Source: Planet Out
By: Randy Dotinga
Summary: Drug-resistant gonorrhea is popping up from coast to coast, forcing some doctors to abandon their preferred treatment, Cipro.
In most cases, gonorrhea is three things: minor, annoying and easy to treat. But this very common sexually transmitted disease is threatening to send patients back in time.
Drug-resistant gonorrhea is popping up from coast to coast, forcing some doctors to abandon their preferred treatment — Cipro pills — in favor of old-fashioned injections of another medication.
So far, only a few states are reporting outbreaks of drug-resistant gonorrhea strains, and the alternative drug continues to easily kill off the infections. But experts warn that further spread of the strains could spell trouble for the workload at STD clinics.
"It slows things down a bit to have the personnel required to administer (injections). In a busy clinic, it would limit the number of patients who could be seen in a day," said Dr. David H. Martin, director of the Louisiana STD Research Center and chief of the infectious diseases division at the Louisiana State University Medical Center.
This month, the U.S. Centers for Disease Control and Prevention (news – web sites) reported that the resistant strains have appeared in California, New York City, Washington state, Massachusetts, Michigan and Indiana.
Gonorrhea — also known as "The clap" or, more evocatively, "The drip" — strikes an estimated 650,000 Americans each year. Large numbers of gay men get gonorrhea, although the rate tends to go up and down, said Dr. Michael Horberg, a Kaiser Permanente physician in Santa Clara, Calif., who frequently treats patients with STDs.
In men, gonorrhea causes a burning sensation and discharge ("drip") from the penis. Gonorrhea can also strike the rectum (from anal sex) and the throat (from blow jobs).
Although symptoms in women can be mild, or even unnoticeable, gonorrhea can lead to serious side effects, such as pelvic inflammatory disease. In both sexes, untreated gonorrhea can spread to joints and the blood.
Penicillin was the most common treatment for gonorrhea until the 1970s and 1980s, when the disease began to become immune to the antibiotic. In the late 1980s, doctors started prescribing Cipro and its sister medications, along with a drug known by the brand name Suprax, which is no longer manufactured.

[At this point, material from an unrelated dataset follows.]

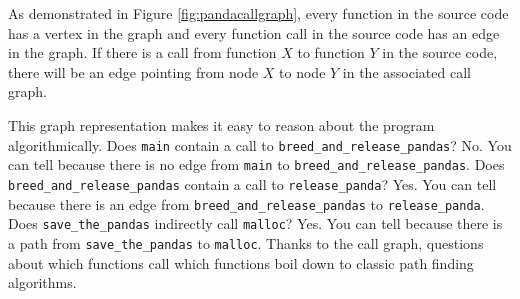 

As demonstrated in Figure \ref{fig:pandacallgraph}, every function in the source code has a vertex in the graph and every function call in the source code has an edge in the graph.  If there is a call from function $X$ to function $Y$ in the source code, there will be an edge pointing from node $X$ to node $Y$ in the associated call graph. 

\begin{sloppypar}
This graph representation makes it easy to reason about the program algorithmically.  Does \lstinline{main} contain a call to \lstinline{breed_and_release_pandas}?  No.  You can tell because there is no edge from \lstinline{main} to \lstinline{breed_and_release_pandas}.  Does \lstinline{breed_and_release_pandas} contain a call to \lstinline{release_panda}?  Yes.  You can tell because there is an edge from \lstinline{breed_and_release_pandas} to \lstinline{release_panda}.  Does \lstinline{save_the_pandas} indirectly call \lstinline{malloc}?  Yes.  You can tell because there is a path from \lstinline{save_the_pandas} to \lstinline{malloc}.  Thanks to the call graph, questions about which functions call which functions boil down to classic path finding algorithms.  
\end{sloppypar}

Cipro is the same potent antibiotic that became famous as a treatment for anthrax. But in 2000, doctors reported that Cipro-resistant strains of gonorrhea had appeared in Asia, Hawaii and the Pacific islands. Since Cipro no longer worked, doctors had to find alternatives.
Strains of Cipro-resistant gonorrhea later spread to the United States, starting in California. Health officials have advised doctors in California, Hawaii, Massachusetts and some parts of Michigan to stop routinely prescribing Cipro to gonorrhea patients. Instead of Cipro, doctors are turning to an injection drug known as ceftriaxone.
"The beauty of the other treatment was that you just needed one or two pills of Cipro and it’s gone," Horberg said. "Now we’re back to using medicine that requires a shot."